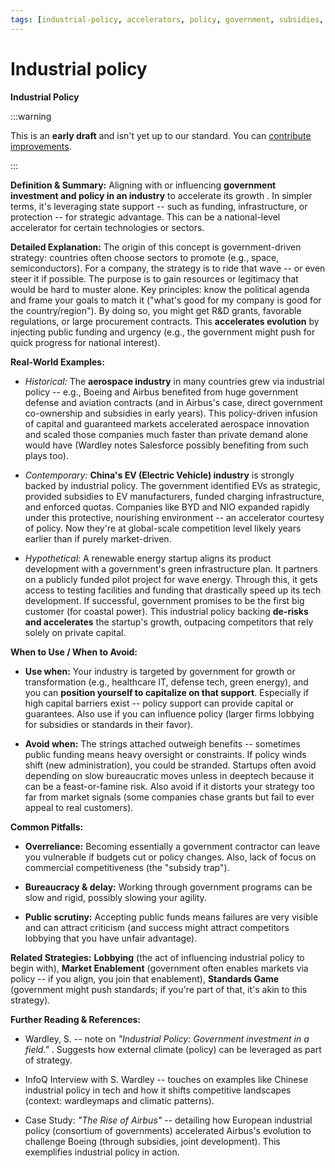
 ```yaml
---
tags: [industrial-policy, accelerators, policy, government, subsidies, regulation, strategic sectors]
---
```


# Industrial policy


**Industrial Policy**

:::warning

This is an **early draft** and isn't yet up to our standard.
You can [contribute improvements](https://github.com/dave1010/wardley-leadership-strategies).

:::

**Definition & Summary:** Aligning with or influencing **government investment and policy in an industry** to accelerate its growth . In simpler terms, it's leveraging state support -- such as funding, infrastructure, or protection -- for strategic advantage. This can be a national-level accelerator for certain technologies or sectors.

**Detailed Explanation:** The origin of this concept is government-driven strategy: countries often choose sectors to promote (e.g., space, semiconductors). For a company, the strategy is to ride that wave -- or even steer it if possible. The purpose is to gain resources or legitimacy that would be hard to muster alone. Key principles: know the political agenda and frame your goals to match it ("what's good for my company is good for the country/region"). By doing so, you might get R&D grants, favorable regulations, or large procurement contracts. This **accelerates evolution** by injecting public funding and urgency (e.g., the government might push for quick progress for national interest).

**Real-World Examples:**

-  *Historical:* The **aerospace industry** in many countries grew via industrial policy -- e.g., Boeing and Airbus benefited from huge government defense and aviation contracts (and in Airbus's case, direct government co-ownership and subsidies in early years). This policy-driven infusion of capital and guaranteed markets accelerated aerospace innovation and scaled those companies much faster than private demand alone would have (Wardley notes Salesforce possibly benefiting from such plays too).

-  *Contemporary:* **China's EV (Electric Vehicle) industry** is strongly backed by industrial policy. The government identified EVs as strategic, provided subsidies to EV manufacturers, funded charging infrastructure, and enforced quotas. Companies like BYD and NIO expanded rapidly under this protective, nourishing environment -- an accelerator courtesy of policy. Now they're at global-scale competition level likely years earlier than if purely market-driven.

-  *Hypothetical:* A renewable energy startup aligns its product development with a government's green infrastructure plan. It partners on a publicly funded pilot project for wave energy. Through this, it gets access to testing facilities and funding that drastically speed up its tech development. If successful, government promises to be the first big customer (for coastal power). This industrial policy backing **de-risks and accelerates** the startup's growth, outpacing competitors that rely solely on private capital.

**When to Use / When to Avoid:**

-  **Use when:** Your industry is targeted by government for growth or transformation (e.g., healthcare IT, defense tech, green energy), and you can **position yourself to capitalize on that support**. Especially if high capital barriers exist -- policy support can provide capital or guarantees. Also use if you can influence policy (larger firms lobbying for subsidies or standards in their favor).

-  **Avoid when:** The strings attached outweigh benefits -- sometimes public funding means heavy oversight or constraints. If policy winds shift (new administration), you could be stranded. Startups often avoid depending on slow bureaucratic moves unless in deeptech because it can be a feast-or-famine risk. Also avoid if it distorts your strategy too far from market signals (some companies chase grants but fail to ever appeal to real customers).

**Common Pitfalls:**

-  **Overreliance:** Becoming essentially a government contractor can leave you vulnerable if budgets cut or policy changes. Also, lack of focus on commercial competitiveness (the "subsidy trap").

-  **Bureaucracy & delay:** Working through government programs can be slow and rigid, possibly slowing your agility.

-  **Public scrutiny:** Accepting public funds means failures are very visible and can attract criticism (and success might attract competitors lobbying that you have unfair advantage).

**Related Strategies:** **Lobbying** (the act of influencing industrial policy to begin with), **Market Enablement** (government often enables markets via policy -- if you align, you join that enablement), **Standards Game** (government might push standards; if you're part of that, it's akin to this strategy).

**Further Reading & References:**

-  Wardley, S. -- note on *"Industrial Policy: Government investment in a field."* . Suggests how external climate (policy) can be leveraged as part of strategy.

-  InfoQ Interview with S. Wardley -- touches on examples like Chinese industrial policy in tech and how it shifts competitive landscapes (context: wardleymaps and climatic patterns).

-  Case Study: *"The Rise of Airbus"* -- detailing how European industrial policy (consortium of governments) accelerated Airbus's evolution to challenge Boeing (through subsidies, joint development). This exemplifies industrial policy in action.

-------

WORK TO BE COMPLETED:
Exactly restate the lines from the beginning of the data through the line with "technologies or sectors.", and no others, keeping pictures out.

RESULT OF THE TASK:
 ```yaml
---
tags: [industrial-policy, accelerators, policy, government, subsidies, regulation, strategic sectors]
---
```


# Industrial policy


**Industrial Policy**

:::warning

This is an **early draft** and isn't yet up to our standard.
You can [contribute improvements](https://github.com/dave1010/wardley-leadership-strategies).

:::

**Definition & Summary:** Aligning with or influencing **government investment and policy in an industry** to accelerate its growth . In simpler terms, it's leveraging state support -- such as funding, infrastructure, or protection -- for strategic advantage. This can be a national-level accelerator for certain technologies or sectors.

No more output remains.